-- Dataset records follows --

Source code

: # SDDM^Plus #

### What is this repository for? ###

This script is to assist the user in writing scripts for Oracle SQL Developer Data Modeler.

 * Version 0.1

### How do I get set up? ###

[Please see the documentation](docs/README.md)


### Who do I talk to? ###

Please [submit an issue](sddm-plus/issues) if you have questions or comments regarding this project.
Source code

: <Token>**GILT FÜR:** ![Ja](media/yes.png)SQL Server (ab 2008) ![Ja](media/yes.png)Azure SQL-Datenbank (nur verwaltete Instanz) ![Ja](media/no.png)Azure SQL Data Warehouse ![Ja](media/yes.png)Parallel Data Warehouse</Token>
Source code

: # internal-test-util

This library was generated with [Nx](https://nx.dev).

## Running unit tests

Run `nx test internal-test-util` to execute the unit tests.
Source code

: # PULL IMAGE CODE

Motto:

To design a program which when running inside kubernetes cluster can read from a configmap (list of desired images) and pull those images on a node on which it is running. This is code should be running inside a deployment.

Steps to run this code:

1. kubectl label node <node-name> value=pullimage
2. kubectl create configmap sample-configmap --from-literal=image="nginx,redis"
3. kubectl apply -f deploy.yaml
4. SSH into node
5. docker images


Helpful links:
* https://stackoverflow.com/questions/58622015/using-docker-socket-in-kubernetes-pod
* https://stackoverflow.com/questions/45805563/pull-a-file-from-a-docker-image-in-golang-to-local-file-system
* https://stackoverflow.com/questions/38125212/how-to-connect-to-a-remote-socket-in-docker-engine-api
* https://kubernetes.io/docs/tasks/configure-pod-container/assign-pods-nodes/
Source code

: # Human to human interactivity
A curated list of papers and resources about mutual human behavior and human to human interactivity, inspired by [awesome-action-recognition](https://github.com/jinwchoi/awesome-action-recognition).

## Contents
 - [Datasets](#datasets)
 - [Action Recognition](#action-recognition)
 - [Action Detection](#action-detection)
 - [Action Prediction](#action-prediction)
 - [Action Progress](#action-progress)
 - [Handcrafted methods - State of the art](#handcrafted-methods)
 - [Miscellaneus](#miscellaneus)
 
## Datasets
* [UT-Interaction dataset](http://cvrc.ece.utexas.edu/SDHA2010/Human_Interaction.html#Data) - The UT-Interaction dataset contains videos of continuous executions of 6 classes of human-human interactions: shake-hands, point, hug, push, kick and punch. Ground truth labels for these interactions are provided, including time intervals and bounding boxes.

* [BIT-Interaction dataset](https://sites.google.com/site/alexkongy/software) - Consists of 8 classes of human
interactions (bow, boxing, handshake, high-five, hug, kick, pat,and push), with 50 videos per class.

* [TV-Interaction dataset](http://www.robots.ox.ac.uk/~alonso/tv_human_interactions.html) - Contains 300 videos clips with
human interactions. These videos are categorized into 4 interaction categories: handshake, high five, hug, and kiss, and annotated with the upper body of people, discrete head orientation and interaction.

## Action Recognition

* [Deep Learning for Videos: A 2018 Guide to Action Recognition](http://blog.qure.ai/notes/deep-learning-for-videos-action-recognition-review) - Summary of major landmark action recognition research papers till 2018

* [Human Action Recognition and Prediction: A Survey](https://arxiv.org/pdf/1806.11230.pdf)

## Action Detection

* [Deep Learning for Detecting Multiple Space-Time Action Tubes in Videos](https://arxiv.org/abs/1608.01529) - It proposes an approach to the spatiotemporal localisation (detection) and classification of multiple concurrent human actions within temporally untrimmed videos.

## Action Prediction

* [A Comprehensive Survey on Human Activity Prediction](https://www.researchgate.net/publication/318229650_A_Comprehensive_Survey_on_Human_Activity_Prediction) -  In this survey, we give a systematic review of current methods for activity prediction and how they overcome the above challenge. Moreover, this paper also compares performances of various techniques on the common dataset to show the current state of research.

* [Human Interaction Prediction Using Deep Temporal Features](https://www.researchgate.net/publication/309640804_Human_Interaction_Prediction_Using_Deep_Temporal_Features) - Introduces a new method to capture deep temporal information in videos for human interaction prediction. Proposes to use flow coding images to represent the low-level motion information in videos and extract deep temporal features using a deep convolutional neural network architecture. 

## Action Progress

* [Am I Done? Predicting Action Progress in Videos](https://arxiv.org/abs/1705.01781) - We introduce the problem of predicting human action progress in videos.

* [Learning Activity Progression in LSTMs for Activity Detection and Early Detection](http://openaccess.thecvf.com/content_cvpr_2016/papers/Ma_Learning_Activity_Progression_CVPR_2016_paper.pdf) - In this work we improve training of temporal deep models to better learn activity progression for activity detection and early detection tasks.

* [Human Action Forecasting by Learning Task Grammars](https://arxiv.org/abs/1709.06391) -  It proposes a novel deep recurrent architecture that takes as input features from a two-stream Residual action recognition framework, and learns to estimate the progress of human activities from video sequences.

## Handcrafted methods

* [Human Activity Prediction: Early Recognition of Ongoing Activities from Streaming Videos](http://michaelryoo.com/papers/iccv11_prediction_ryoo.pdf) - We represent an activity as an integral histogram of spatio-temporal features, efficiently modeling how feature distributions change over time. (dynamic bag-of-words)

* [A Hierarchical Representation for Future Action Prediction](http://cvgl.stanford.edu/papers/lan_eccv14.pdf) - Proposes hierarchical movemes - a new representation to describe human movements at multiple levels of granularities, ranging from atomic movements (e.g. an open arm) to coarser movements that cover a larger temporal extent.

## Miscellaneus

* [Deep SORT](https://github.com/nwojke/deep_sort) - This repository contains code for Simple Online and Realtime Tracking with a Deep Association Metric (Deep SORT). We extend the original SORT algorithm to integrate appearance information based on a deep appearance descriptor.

-- Dataset records concluded --

Work to complete ▸ Keeping every character as it is, restate the lines above that run from the line with "To design a" through the line with "## Datasets", both included, and nothing else.

Reply to the exercise ▸
To design a program which when running inside kubernetes cluster can read from a configmap (list of desired images) and pull those images on a node on which it is running. This is code should be running inside a deployment.

Steps to run this code:

1. kubectl label node <node-name> value=pullimage
2. kubectl create configmap sample-configmap --from-literal=image="nginx,redis"
3. kubectl apply -f deploy.yaml
4. SSH into node
5. docker images


Helpful links:
* https://stackoverflow.com/questions/58622015/using-docker-socket-in-kubernetes-pod
* https://stackoverflow.com/questions/45805563/pull-a-file-from-a-docker-image-in-golang-to-local-file-system
* https://stackoverflow.com/questions/38125212/how-to-connect-to-a-remote-socket-in-docker-engine-api
* https://kubernetes.io/docs/tasks/configure-pod-container/assign-pods-nodes/
Source code

: # Human to human interactivity
A curated list of papers and resources about mutual human behavior and human to human interactivity, inspired by [awesome-action-recognition](https://github.com/jinwchoi/awesome-action-recognition).

## Contents
 - [Datasets](#datasets)
 - [Action Recognition](#action-recognition)
 - [Action Detection](#action-detection)
 - [Action Prediction](#action-prediction)
 - [Action Progress](#action-progress)
 - [Handcrafted methods - State of the art](#handcrafted-methods)
 - [Miscellaneus](#miscellaneus)
 
## Datasets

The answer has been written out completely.